Along the way he won five Associated Press MVP awards, made 14 Pro Bowls and threw for more than 4,000 yards 14 times, including a single-season record 5,477 in 2013. Manning also set the mark for TD passes in a season with 55, five more than anyone else has ever logged in a single year.
Manning is third all time in pass yards and passing TDs for his career, behind only Tom Brady and Drew Brees for both marks. His 54 game-winning drives and 43 fourth-quarter comebacks both rank first in league history.
He was as no-brain a Pro Football Hall of Fame selection for this year's class as there might reasonably ever be. He'll be formally inducted this weekend in Canton, Ohio.
Peyton Manning not clutch? That was the early knock
If there was a blemish on his record, it came early in his career when Manning set regular-season records but fared far less well in the playoffs. He lost his first three postseason games, struggling in each, and faced questions about his performances in the clutch after back-to-back postseason losses to the New England Patriots in the 2003 and 2004 seasons, and a home playoff loss to the Pittsburgh Steelers in the 2005 season.

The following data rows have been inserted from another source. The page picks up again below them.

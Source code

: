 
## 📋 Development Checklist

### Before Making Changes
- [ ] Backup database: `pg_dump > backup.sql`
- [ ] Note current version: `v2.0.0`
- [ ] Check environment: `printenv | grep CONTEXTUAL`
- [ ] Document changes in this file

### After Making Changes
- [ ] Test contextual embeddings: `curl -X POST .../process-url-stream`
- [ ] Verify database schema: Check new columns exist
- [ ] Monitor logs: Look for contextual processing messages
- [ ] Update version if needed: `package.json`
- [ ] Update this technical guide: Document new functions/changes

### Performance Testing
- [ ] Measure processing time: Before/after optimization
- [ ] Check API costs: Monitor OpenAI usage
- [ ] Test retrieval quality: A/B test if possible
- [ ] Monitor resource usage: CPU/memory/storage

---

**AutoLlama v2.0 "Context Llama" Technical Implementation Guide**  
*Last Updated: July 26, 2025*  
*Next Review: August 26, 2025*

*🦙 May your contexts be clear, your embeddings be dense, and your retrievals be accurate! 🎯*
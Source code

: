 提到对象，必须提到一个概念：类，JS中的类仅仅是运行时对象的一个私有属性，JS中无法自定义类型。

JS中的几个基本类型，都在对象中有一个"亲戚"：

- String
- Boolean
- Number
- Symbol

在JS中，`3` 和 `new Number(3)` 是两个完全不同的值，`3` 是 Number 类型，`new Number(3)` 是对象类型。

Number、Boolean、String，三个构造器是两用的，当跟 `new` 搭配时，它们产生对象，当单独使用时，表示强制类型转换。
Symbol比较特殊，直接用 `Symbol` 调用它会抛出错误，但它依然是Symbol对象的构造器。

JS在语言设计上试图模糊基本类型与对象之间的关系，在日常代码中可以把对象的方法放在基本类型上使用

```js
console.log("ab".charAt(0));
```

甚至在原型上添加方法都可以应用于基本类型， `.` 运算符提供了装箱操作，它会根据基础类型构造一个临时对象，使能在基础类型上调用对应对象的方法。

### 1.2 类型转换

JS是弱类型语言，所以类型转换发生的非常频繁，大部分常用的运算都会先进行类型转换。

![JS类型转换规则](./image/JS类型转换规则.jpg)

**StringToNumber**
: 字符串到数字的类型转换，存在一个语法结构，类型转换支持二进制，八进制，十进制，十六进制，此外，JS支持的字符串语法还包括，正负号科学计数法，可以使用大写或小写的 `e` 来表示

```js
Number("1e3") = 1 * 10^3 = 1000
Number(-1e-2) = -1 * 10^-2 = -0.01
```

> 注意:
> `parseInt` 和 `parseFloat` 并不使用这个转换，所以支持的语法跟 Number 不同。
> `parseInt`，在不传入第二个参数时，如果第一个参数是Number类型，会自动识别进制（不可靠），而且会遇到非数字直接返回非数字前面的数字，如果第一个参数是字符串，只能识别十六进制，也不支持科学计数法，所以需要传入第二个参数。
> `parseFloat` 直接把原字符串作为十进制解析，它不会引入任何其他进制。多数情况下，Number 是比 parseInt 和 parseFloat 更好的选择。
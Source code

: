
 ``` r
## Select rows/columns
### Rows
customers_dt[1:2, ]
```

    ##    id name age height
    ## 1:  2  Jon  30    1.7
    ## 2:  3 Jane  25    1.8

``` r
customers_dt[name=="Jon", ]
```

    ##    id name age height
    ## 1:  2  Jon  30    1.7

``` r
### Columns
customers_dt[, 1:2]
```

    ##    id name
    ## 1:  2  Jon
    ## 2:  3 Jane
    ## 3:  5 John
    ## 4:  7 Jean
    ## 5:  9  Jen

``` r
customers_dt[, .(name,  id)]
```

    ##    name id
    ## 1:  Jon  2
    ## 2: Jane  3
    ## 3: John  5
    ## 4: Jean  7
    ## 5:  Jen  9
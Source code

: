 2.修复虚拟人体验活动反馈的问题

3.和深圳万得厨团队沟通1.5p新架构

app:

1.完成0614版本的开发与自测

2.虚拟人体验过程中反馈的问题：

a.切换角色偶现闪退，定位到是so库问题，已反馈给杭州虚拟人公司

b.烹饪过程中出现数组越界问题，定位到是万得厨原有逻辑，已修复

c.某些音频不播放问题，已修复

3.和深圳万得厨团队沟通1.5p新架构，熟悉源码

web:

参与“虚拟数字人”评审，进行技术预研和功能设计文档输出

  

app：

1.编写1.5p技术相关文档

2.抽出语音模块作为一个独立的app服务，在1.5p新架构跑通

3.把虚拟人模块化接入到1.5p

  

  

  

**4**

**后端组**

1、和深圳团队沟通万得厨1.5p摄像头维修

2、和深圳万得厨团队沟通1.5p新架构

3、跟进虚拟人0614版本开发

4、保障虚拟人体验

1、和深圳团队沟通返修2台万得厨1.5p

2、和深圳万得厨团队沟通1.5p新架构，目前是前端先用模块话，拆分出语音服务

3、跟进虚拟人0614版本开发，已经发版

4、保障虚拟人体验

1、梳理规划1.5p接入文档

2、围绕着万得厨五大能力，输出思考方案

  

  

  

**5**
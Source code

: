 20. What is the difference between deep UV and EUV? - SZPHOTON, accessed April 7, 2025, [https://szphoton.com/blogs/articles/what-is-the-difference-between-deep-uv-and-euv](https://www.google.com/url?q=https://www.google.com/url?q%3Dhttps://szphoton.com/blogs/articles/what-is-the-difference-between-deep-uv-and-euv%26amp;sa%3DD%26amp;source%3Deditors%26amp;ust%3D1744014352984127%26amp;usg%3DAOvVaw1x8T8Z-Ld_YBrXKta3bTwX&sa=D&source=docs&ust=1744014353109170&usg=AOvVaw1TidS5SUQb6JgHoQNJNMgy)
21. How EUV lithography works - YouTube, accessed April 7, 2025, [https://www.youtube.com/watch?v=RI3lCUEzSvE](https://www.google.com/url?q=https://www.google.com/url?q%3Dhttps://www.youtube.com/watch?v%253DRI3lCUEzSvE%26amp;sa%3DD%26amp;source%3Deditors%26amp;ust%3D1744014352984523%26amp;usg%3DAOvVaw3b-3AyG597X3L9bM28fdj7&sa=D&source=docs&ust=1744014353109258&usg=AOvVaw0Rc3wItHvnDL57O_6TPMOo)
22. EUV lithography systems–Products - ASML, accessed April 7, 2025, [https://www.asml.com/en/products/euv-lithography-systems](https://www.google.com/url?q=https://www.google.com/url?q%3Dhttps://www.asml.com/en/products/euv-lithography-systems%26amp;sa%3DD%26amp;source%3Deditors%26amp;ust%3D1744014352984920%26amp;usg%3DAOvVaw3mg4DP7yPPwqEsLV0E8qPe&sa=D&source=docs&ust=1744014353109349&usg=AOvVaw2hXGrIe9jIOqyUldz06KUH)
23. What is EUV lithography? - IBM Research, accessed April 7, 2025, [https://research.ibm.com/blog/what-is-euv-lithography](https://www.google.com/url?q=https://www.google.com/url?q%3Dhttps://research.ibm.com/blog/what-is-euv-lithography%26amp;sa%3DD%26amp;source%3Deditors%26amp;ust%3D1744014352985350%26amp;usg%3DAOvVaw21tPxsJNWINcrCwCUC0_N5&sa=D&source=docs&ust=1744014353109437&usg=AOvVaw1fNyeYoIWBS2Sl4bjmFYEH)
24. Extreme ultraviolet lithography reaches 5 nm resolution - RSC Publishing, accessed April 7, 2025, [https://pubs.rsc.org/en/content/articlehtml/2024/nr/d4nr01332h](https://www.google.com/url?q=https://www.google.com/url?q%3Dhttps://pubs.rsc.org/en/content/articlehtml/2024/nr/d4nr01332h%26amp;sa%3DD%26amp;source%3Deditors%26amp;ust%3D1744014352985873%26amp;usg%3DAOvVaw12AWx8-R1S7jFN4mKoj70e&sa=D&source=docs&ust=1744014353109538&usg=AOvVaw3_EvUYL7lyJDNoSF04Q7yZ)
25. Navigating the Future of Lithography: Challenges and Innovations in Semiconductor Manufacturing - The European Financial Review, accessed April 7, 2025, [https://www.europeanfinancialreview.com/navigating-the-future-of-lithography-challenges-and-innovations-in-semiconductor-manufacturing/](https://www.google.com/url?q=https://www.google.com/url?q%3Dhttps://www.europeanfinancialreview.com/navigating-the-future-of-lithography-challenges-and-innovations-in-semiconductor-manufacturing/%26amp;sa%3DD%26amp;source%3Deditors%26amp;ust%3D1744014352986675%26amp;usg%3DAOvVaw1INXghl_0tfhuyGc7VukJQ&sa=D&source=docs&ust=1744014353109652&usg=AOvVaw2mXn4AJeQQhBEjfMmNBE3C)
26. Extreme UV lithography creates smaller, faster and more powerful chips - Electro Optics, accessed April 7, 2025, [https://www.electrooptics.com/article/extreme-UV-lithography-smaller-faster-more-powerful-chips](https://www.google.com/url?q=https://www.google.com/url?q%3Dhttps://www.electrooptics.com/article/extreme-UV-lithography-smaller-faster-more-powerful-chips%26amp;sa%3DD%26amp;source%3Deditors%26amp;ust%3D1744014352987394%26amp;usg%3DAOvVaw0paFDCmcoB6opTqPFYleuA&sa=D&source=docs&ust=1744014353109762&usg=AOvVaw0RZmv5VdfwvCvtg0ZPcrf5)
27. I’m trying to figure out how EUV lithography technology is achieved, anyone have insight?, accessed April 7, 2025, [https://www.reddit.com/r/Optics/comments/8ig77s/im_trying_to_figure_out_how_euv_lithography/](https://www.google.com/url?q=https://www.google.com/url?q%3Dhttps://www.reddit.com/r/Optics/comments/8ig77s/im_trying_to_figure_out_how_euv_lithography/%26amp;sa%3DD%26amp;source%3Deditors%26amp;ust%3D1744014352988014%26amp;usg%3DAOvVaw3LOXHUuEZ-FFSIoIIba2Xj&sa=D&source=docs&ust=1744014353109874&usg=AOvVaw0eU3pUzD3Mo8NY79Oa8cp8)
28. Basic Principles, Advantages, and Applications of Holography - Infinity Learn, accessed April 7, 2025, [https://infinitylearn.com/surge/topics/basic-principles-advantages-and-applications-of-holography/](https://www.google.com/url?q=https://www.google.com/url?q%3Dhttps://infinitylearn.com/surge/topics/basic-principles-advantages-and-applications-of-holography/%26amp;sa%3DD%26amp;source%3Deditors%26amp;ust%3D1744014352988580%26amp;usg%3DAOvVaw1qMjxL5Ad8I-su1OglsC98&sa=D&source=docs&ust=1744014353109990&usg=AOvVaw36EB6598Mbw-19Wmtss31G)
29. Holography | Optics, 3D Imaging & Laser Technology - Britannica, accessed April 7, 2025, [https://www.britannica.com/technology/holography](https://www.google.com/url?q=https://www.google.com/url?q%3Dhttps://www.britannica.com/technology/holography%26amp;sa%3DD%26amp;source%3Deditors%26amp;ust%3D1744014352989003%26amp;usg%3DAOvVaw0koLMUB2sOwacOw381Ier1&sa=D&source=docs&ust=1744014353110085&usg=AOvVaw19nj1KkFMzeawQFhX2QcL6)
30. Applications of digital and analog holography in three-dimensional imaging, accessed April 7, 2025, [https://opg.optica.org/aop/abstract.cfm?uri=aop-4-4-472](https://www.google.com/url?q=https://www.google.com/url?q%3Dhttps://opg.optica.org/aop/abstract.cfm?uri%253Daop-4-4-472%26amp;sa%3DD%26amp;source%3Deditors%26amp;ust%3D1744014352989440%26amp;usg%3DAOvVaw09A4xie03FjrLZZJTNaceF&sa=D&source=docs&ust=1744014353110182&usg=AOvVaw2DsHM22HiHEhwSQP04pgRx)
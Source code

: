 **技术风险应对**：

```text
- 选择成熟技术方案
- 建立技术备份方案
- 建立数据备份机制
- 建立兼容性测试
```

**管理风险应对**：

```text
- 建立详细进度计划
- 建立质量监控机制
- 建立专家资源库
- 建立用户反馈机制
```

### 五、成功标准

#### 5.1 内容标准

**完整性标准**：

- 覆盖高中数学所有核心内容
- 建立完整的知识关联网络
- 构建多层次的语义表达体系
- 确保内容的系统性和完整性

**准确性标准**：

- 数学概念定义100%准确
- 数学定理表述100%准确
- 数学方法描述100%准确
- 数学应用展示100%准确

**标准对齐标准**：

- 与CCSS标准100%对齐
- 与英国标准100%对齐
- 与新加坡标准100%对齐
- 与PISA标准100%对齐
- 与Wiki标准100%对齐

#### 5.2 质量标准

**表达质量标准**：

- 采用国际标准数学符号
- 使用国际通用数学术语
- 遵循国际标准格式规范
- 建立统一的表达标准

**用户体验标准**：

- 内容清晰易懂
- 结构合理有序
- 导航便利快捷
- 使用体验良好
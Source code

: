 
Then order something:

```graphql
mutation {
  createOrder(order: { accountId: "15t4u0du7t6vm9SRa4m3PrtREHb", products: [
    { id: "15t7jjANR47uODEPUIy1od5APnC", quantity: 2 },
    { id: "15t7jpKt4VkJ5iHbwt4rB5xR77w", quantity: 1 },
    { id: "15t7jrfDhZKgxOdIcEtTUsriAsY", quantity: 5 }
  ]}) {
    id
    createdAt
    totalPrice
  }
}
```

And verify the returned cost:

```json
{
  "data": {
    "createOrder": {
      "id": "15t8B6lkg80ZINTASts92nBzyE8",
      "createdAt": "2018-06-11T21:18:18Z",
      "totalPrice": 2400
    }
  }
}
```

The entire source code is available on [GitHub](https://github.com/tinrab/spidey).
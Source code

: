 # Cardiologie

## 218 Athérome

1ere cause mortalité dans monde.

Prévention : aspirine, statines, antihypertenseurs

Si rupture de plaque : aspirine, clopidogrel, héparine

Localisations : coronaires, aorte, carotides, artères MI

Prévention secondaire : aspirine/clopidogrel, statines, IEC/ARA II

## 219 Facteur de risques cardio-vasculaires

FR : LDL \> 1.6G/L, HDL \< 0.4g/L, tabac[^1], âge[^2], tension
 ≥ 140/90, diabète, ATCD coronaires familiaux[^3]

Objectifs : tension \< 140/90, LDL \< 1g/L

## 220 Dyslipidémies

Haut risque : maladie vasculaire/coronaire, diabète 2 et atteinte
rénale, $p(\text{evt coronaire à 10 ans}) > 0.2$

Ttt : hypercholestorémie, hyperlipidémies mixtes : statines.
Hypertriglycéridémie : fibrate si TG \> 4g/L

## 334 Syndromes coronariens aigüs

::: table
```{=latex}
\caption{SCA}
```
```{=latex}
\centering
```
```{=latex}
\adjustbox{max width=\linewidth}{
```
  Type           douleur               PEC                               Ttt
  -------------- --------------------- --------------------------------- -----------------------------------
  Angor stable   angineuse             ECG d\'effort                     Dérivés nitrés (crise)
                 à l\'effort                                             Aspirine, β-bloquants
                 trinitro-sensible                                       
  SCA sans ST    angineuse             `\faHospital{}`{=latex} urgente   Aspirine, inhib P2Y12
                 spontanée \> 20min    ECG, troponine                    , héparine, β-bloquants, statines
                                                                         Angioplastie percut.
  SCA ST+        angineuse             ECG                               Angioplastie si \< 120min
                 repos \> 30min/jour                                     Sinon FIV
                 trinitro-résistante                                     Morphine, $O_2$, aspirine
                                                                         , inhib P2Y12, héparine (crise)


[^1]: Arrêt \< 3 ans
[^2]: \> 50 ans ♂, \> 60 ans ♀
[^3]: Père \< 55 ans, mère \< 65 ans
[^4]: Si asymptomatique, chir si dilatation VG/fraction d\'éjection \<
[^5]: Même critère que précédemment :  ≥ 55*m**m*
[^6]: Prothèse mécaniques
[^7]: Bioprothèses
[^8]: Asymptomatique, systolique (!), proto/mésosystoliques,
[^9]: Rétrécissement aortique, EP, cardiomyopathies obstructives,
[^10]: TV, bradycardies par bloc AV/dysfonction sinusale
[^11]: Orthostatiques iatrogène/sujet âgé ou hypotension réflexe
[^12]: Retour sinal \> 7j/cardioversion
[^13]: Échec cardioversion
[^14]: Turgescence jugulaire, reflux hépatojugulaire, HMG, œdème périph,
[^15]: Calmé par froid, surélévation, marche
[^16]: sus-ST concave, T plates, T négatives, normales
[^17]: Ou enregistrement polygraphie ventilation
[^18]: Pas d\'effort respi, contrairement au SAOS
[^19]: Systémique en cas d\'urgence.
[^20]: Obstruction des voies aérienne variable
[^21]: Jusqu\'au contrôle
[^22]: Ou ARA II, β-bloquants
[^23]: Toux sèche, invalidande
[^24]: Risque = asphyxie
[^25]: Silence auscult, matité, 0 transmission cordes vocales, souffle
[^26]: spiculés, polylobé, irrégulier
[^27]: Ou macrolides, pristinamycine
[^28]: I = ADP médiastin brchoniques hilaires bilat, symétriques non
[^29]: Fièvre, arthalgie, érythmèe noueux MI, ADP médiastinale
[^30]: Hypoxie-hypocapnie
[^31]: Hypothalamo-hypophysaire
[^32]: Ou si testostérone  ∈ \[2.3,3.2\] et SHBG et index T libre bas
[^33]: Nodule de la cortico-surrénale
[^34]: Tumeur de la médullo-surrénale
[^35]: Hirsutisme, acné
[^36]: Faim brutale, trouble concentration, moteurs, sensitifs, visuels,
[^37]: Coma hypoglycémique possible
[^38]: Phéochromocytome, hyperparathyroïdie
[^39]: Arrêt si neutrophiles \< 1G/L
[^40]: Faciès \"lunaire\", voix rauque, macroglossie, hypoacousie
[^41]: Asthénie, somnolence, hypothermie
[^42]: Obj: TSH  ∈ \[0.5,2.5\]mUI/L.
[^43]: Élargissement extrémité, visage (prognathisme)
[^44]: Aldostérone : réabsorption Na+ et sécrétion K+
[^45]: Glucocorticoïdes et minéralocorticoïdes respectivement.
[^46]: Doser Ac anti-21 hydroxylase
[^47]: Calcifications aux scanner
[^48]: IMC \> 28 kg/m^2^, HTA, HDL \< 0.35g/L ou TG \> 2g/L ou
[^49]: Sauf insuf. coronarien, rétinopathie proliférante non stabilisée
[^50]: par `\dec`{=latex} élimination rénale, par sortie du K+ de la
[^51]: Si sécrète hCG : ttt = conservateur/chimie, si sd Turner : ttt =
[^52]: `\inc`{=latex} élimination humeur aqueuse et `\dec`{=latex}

Those final three losses all came to the eventual Super Bowl champions. Through his first eight seasons, and despite seven straight seasons with 12 or more victories, Manning had no Super Bowls to his name and an incomplete resume.
That changed after 2006. The Super Bowl curse was broken when Manning and the Colts roared back to beat nemesis Tom Brady and the Patriots in the AFC title game, followed by a victory in Super Bowl XLI over the Chicago Bears in Miami. For the cherry on top, Manning was named the game’s MVP, besting arguably the league's best defense that season.
Asked after the game if he'd slayed the notion that he wasn’t a clutch performer, Manning never bit at the chance to show up his naysayers.
“I’ve never played that card,” he said. “I’ve never bought into that.”
Although Manning suffered other bitter playoff losses after that, including losses in Super Bowls XLIV with the Colts and XLVIII with the Broncos, his career ended on a high note — even during a mentally and physically trying season during which he was benched — with a victory in Super Bowl 50, making him the first starting quarterback to win the Super Bowl for more than one franchise.
Manning's rare second act in Denver
Manning left the Colts after missing the entire 2011 season with a major neck injury. Some feared he might never play again. When the Colts earned the top pick in the 2012 draft, with once-in-a-generation prospect Andrew Luck eligible, Manning’s exit was inevitable, even as absurd as that concept would have seemed six months prior.
Manning took the high road on his way out of Indianapolis.
“Thank you for letting me be your quarterback,” he said at his farewell to the Colts. But Manning merely was gearing up for his second act.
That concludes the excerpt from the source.